Most web conferencing products give hosts the option of displaying or hiding attendee chat messages for other attendees. In a small collaborative session, chat is usually left public, as an open forum to stimulate discussion and a sense of community. In larger webinars and webcasts that are open to a wider audience, hosts often keep the chat “privatized” so that presenters and administrators can see questions and comments, but participants can’t see the general discussion stream.
You are certainly under no obligation to choose one mode or the other for any particular webinar you may present. But if you do choose to open up the chat display, I recommend keeping some best practices in mind.
1) The most important tip is that you MUST assign someone on your team to the task of monitoring and dealing with the chat stream. This is not the responsibility of the presenter. Sure, the presenter should check in with the chat stream now and then. But they can’t respond to every message or constantly interrupt their own delivery to deal with issues. One or more people need to have this as their assigned responsibility.
2) Respond to complaints. When people complain, they want to feel like they are being heard. It is tempting to stay quiet and just let them vent. “If I respond, it will only add fuel to the fire.” But what I see much more frequently is that unanswered gripes escalate. Other attendees start chiming in as well. The original complainer gets more and more irate and suddenly a minor frustration has turned into an all caps curse-fest. You can often cut this off early by simply acknowledging the legitimacy of the annoyance (yes, publicly). “I’m sorry you are having problems seeing the animations. We can’t fix it right now, but we will be sure to address it before our next webinar. Thanks for letting us know.” Now there isn’t much else the originator or anyone else can add. A complaint has been raised, and you have acknowledged it with a plan of action. What’s left to be said?
3) Deal with troublemakers privately. Some issues should not be dealt with in the public forum. A private technical problem or user error doesn’t need to interrupt everyone else’s discussion stream. Inappropriate contributions may deserve a warning message in private. Hopefully your software has a way to send a private message to an individual attendee even in a public chat room. If it doesn’t, you might want to reconsider your vendor.

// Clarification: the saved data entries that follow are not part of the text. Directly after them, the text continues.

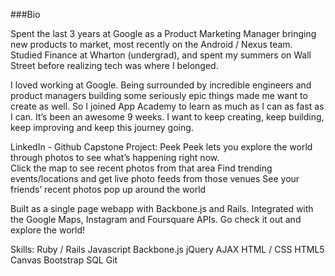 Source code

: ###Bio

Spent the last 3 years at Google as a Product Marketing Manager bringing new products to market, most recently on the Android / Nexus team. Studied Finance at Wharton (undergrad), and spent my summers on Wall Street before realizing tech was where I belonged.

I loved working at Google. Being surrounded by incredible engineers and product managers building some seriously epic things made me want to create as well. So I joined App Academy to learn as much as I can as fast as I can. It’s been an awesome 9 weeks. I want to keep creating, keep building, keep improving and keep this journey going. 

LinkedIn - Github
Capstone Project: Peek
Peek lets you explore the world through photos to see what’s happening right now.  
Click the map to see recent photos from that area
Find trending events/locations and get live photo feeds from those venues
See your friends’ recent photos pop up around the world

Built as a single page webapp with Backbone.js and Rails.  Integrated with the Google Maps, Instagram and Foursquare APIs. Go check it out and explore the world!

Skills:
Ruby / Rails
Javascript
Backbone.js
jQuery
AJAX
HTML / CSS
HTML5 Canvas
Bootstrap
SQL
Git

4) Quickly answer “is this actually a live session?” The whole point of a live webinar is to build a sense of two-way collaboration. If people think they are just watching a prerecorded presentation and that they are being played for chumps, they can become non-receptive. If you are using prerecorded content, try to find a webinar product that lets you see and respond to live chat while the content is playing.
5) Be prepared to remove inappropriate posts or attendees. One of the features I love in omNovia is the ability to delete an individual chat message from the discussion stream. I have removed messages from people advertising their business, messages abusing other attendees, messages accidentally typed by presenters thinking they were communicating privately with the hosting team, and more. This is still an unusual feature and I wish more vendors would implement it. If you can’t remove individual messages, you may need to boot an abusive attendee right out of your webinar. Learn how to do this and give your chat monitor the authority to do so.
6) Consider switching between private and public chat during the webinar. Again, this functionality may or may not be possible in your web conferencing product. I will often use an open chat panel for ten minutes before the official webinar start time. We can chit-chat about the weather, where people are located, or other innocuous topics. I want attendees to see that this is live, collaborative, and safe to participate. Then during my main presentation I might go to privatized chat. If I want to get some brainstorming or open participation, I can switch back to public mode again. Adobe Connect has one of the best implementations of this functionality, as you can switch between multiple chat windows. This lets you open up chat for a specific purpose without showing all the other comments and questions that have been coming in behind the scenes. Very convenient!
I think a half dozen tips are probably sufficient for you to get the idea. Attendee chat is one of the best features of web conferencing, but it can definitely be a double-edged sword. How you prepare and manage it has an effect on the professionalism with which you come across.